What needs to be done ->
Look for the string "policy" in the listing. Copy each line that has it.

(Beginning of Study material)

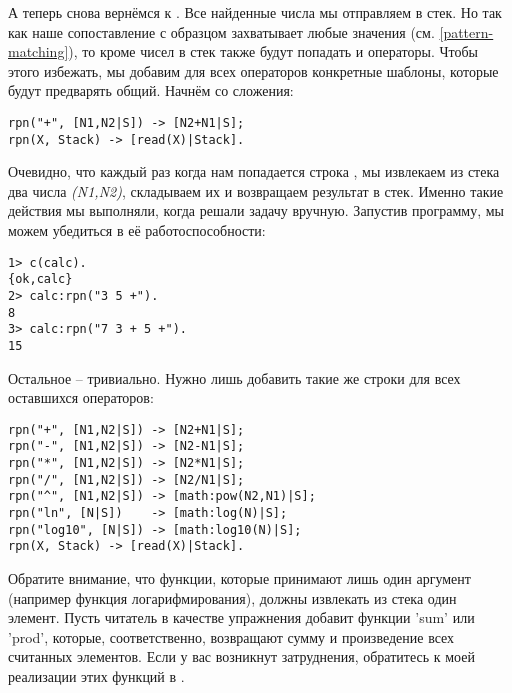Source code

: А теперь снова вернёмся к .
Все найденные числа мы отправляем в стек.
Но так как наше сопоставление с образцом захватывает любые значения (см. \ref{pattern-matching}), то кроме чисел в стек также будут попадать и операторы.
Чтобы этого избежать, мы добавим для всех операторов конкретные шаблоны, которые будут предварять общий.
Начнём со сложения:
\begin{lstlisting}[style=erlang]
rpn("+", [N1,N2|S]) -> [N2+N1|S];
rpn(X, Stack) -> [read(X)|Stack].
\end{lstlisting}

Очевидно, что каждый раз когда нам попадается строка , мы извлекаем из стека два числа \emph{(N1,N2)}, складываем их и возвращаем результат в стек.
Именно такие действия мы выполняли, когда решали задачу вручную.
Запустив программу, мы можем убедиться в её работоспособности:
\begin{lstlisting}[style=erlang]
1> c(calc).
{ok,calc}
2> calc:rpn("3 5 +").
8
3> calc:rpn("7 3 + 5 +").
15
\end{lstlisting}

Остальное \--- тривиально.
Нужно  лишь добавить такие же строки для всех оставшихся  операторов:
\begin{lstlisting}[style=erlang]
rpn("+", [N1,N2|S]) -> [N2+N1|S];
rpn("-", [N1,N2|S]) -> [N2-N1|S];
rpn("*", [N1,N2|S]) -> [N2*N1|S];
rpn("/", [N1,N2|S]) -> [N2/N1|S];
rpn("^", [N1,N2|S]) -> [math:pow(N2,N1)|S];
rpn("ln", [N|S])    -> [math:log(N)|S];
rpn("log10", [N|S]) -> [math:log10(N)|S];
rpn(X, Stack) -> [read(X)|Stack].
\end{lstlisting}

Обратите внимание, что функции, которые принимают лишь один аргумент (например функция логарифмирования), должны извлекать из стека один элемент.
Пусть читатель в качестве упражнения добавит функции 'sum' или 'prod', которые, соответственно, возвращают сумму и произведение всех считанных элементов.
Если у вас возникнут затруднения, обратитесь к моей реализации этих функций в .

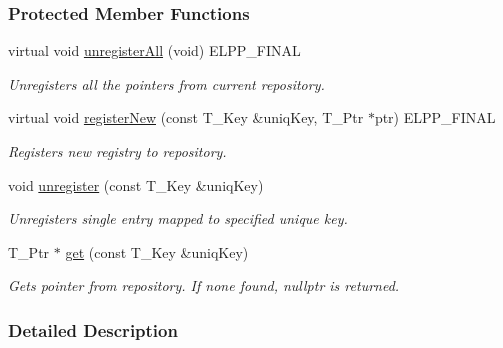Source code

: \subsubsection*{Protected Member Functions}
\begin{DoxyCompactItemize}
\item 
\hypertarget{a00073_ac40e62ddf5017beb91c28b472c9628c2}{}virtual void \hyperlink{a00073_ac40e62ddf5017beb91c28b472c9628c2}{unregister\+All} (void) E\+L\+P\+P\+\_\+\+F\+I\+N\+A\+L\label{a00073_ac40e62ddf5017beb91c28b472c9628c2}

\begin{DoxyCompactList}\small\item\em Unregisters all the pointers from current repository. \end{DoxyCompactList}\item 
\hypertarget{a00073_ab10b3dd25ff0df036e7a015635a15dee}{}virtual void \hyperlink{a00073_ab10b3dd25ff0df036e7a015635a15dee}{register\+New} (const T\+\_\+\+Key \&uniq\+Key, T\+\_\+\+Ptr $\ast$ptr) E\+L\+P\+P\+\_\+\+F\+I\+N\+A\+L\label{a00073_ab10b3dd25ff0df036e7a015635a15dee}

\begin{DoxyCompactList}\small\item\em Registers new registry to repository. \end{DoxyCompactList}\item 
\hypertarget{a00073_aab6f0ce3a99feff11add0bd8b869fcb8}{}void \hyperlink{a00073_aab6f0ce3a99feff11add0bd8b869fcb8}{unregister} (const T\+\_\+\+Key \&uniq\+Key)\label{a00073_aab6f0ce3a99feff11add0bd8b869fcb8}

\begin{DoxyCompactList}\small\item\em Unregisters single entry mapped to specified unique key. \end{DoxyCompactList}\item 
\hypertarget{a00073_a18c332267f2acbe78c97a611dec2e5c2}{}T\+\_\+\+Ptr $\ast$ \hyperlink{a00073_a18c332267f2acbe78c97a611dec2e5c2}{get} (const T\+\_\+\+Key \&uniq\+Key)\label{a00073_a18c332267f2acbe78c97a611dec2e5c2}

\begin{DoxyCompactList}\small\item\em Gets pointer from repository. If none found, nullptr is returned. \end{DoxyCompactList}\end{DoxyCompactItemize}


\subsubsection{Detailed Description}
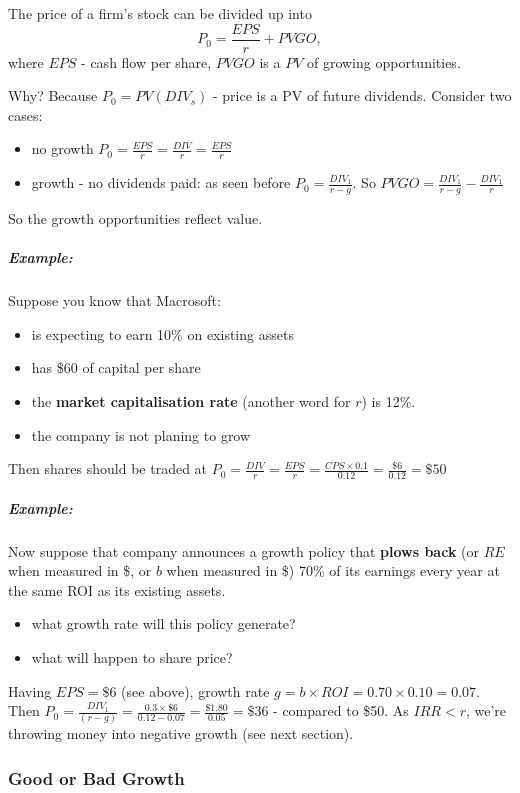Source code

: \documentclass{scrartcl}
\newcommand{\example}{\subparagraph{Example:}} %
\begin{document}
The price of a firm's stock can be divided up into
$$P_0 = \frac{EPS}{r} + PVGO,$$
where $EPS$ - cash flow per share, $PVGO$ is a $PV$ of growing opportunities.

Why? Because $P_0 = PV(DIV_s)$ - price is a PV of future dividends. Consider two
cases:
\begin{itemize}
\item no growth $P_0 = \frac{EPS}r = \frac{DIV}r = \frac{EPS}r$
\item growth - no dividends paid: as seen before $P_0 = \frac{DIV_1}{r-g}$. So
  $PVGO = \frac{DIV_1}{r-g} - \frac{DIV_1}{r}$
\end{itemize}

So the growth opportunities reflect value.

\example Suppose you know that Macrosoft:
\begin{itemize}
\item is expecting to earn 10\% on existing assets
\item has \$60 of capital per share
\item the {\bf market capitalisation rate} (another word for $r$) is 12\%.
\item the company is not planing to grow
\end{itemize}
Then shares should be traded at $P_0 = \frac{DIV}{r} = \frac{EPS}{r} = \frac{CPS
  \times 0.1}{0.12} = \frac{\$6}{0.12} = \$50$

\example Now suppose that company announces a growth policy that {\bf plows
  back} (or $RE$ when measured in \$, or $b$ when measured in \$) 70\% of its
earnings every year at the same ROI as its existing assets.
\begin{itemize}
\item what growth rate will this policy generate?
\item what will happen to share price?
\end{itemize}

Having $EPS = \$6$ (see above), growth rate $g = b \times ROI = 0.70 \times 0.10
= 0.07$. Then $P_0 = \frac{DIV_1}{(r-g)}=\frac{0.3 \times \$6}{0.12-0.07} =
\frac{\$1.80}{0.05} = \$36$ - compared to \$50. As $IRR < r$, we're throwing
money into negative growth (see next section).

\subsubsection{Good or Bad Growth}
\label{sec:GoodOrBadGrowth}
\end{document}
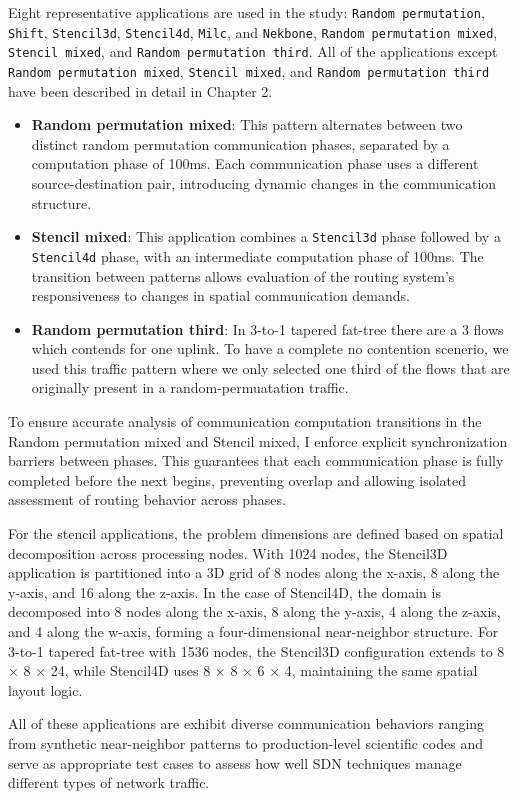 Eight representative applications are used in the study:
\texttt{Random permutation}, \texttt{Shift}, \texttt{Stencil3d}, \texttt{Stencil4d}, \texttt{Milc}, and \texttt{Nekbone}, \texttt{Random permutation mixed}, \texttt{Stencil mixed}, and \texttt{Random permutation third}. All of the applications except \texttt{Random permutation mixed}, \texttt{Stencil mixed}, and \texttt{Random permutation third} have been described
in detail in Chapter 2.

\begin{itemize}
\item \textbf{Random permutation mixed}: This pattern alternates between two distinct random permutation communication phases, separated by a computation phase of 100ms. Each communication phase uses a different source-destination pair, introducing dynamic changes in the communication structure.

\item \textbf{Stencil mixed}: This application combines a \texttt{Stencil3d} phase followed by a \texttt{Stencil4d} phase, with an intermediate computation phase of 100ms. The transition between patterns allows evaluation of the routing system’s responsiveness to changes in spatial communication demands.

\item \textbf{Random permutation third}: In 3-to-1 tapered fat-tree there are a 3 flows which contends for one uplink. To have a complete no contention scenerio, we used this traffic pattern where we only selected one third of the flows that are originally present in a random-permuatation traffic.
\end{itemize}

To ensure accurate analysis of communication computation transitions in the Random permutation mixed and Stencil mixed, I enforce
explicit synchronization barriers between phases. This guarantees
that each communication phase is fully completed before the next begins,
preventing overlap and allowing isolated assessment of routing behavior across phases.

For the stencil applications, the problem dimensions are defined based on spatial decomposition across processing nodes. With 1024 nodes, the Stencil3D application is partitioned into a 3D grid of 8 nodes along the x-axis, 8 along the y-axis, and 16 along the z-axis. In the case of Stencil4D, the domain is decomposed into 8 nodes along the x-axis, 8 along the y-axis, 4 along the z-axis, and 4 along the w-axis, forming a four-dimensional near-neighbor structure. For 3-to-1 tapered fat-tree with 1536 nodes, the Stencil3D configuration extends to 8 × 8 × 24, while Stencil4D uses 8 × 8 × 6 × 4, maintaining the same spatial layout logic.

All of these applications are exhibit diverse communication behaviors ranging from synthetic
near-neighbor patterns to production-level scientific codes
and serve as appropriate test cases to assess how well SDN techniques
manage different types of network traffic.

(End of Study material)

Answer to the exercise ->
\example Now suppose that company announces a growth policy that {\bf plows
\item what growth rate will this policy generate?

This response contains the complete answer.